▶ What you are asked to do: Would you please restate the data exactly as it stands, apart from the pictures?

(Plain-text document sources)
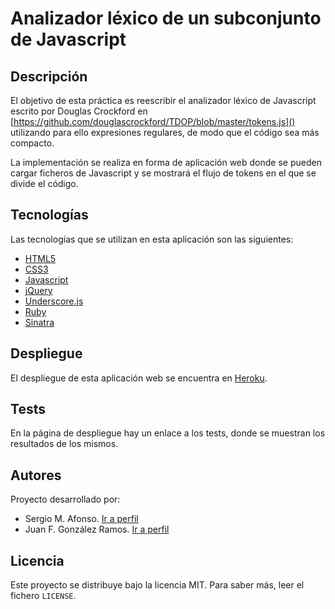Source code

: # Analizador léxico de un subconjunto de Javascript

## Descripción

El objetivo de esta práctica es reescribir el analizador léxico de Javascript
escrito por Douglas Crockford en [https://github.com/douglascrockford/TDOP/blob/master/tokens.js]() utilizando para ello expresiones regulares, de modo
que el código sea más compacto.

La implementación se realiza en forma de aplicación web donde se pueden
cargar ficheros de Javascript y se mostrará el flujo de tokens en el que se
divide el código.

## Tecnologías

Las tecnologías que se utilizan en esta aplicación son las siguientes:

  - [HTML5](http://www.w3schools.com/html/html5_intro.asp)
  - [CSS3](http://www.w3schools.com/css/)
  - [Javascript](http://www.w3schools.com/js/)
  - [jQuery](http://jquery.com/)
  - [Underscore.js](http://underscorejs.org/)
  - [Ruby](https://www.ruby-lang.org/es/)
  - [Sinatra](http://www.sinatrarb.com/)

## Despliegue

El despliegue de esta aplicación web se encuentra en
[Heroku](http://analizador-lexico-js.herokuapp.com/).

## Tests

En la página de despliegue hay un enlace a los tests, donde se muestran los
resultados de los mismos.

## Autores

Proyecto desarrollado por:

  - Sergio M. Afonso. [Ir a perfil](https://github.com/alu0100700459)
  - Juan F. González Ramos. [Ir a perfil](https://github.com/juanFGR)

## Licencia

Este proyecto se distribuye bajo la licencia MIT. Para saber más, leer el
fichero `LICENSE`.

▶ Written solution:
Source code

: # Analizador léxico de un subconjunto de Javascript

## Descripción

El objetivo de esta práctica es reescribir el analizador léxico de Javascript
escrito por Douglas Crockford en [https://github.com/douglascrockford/TDOP/blob/master/tokens.js]() utilizando para ello expresiones regulares, de modo
que el código sea más compacto.

La implementación se realiza en forma de aplicación web donde se pueden
cargar ficheros de Javascript y se mostrará el flujo de tokens en el que se
divide el código.

## Tecnologías

Las tecnologías que se utilizan en esta aplicación son las siguientes:

  - [HTML5](http://www.w3schools.com/html/html5_intro.asp)
  - [CSS3](http://www.w3schools.com/css/)
  - [Javascript](http://www.w3schools.com/js/)
  - [jQuery](http://jquery.com/)
  - [Underscore.js](http://underscorejs.org/)
  - [Ruby](https://www.ruby-lang.org/es/)
  - [Sinatra](http://www.sinatrarb.com/)

## Despliegue

El despliegue de esta aplicación web se encuentra en
[Heroku](http://analizador-lexico-js.herokuapp.com/).

## Tests

En la página de despliegue hay un enlace a los tests, donde se muestran los
resultados de los mismos.

## Autores

Proyecto desarrollado por:

  - Sergio M. Afonso. [Ir a perfil](https://github.com/alu0100700459)
  - Juan F. González Ramos. [Ir a perfil](https://github.com/juanFGR)

## Licencia

Este proyecto se distribuye bajo la licencia MIT. Para saber más, leer el
fichero `LICENSE`.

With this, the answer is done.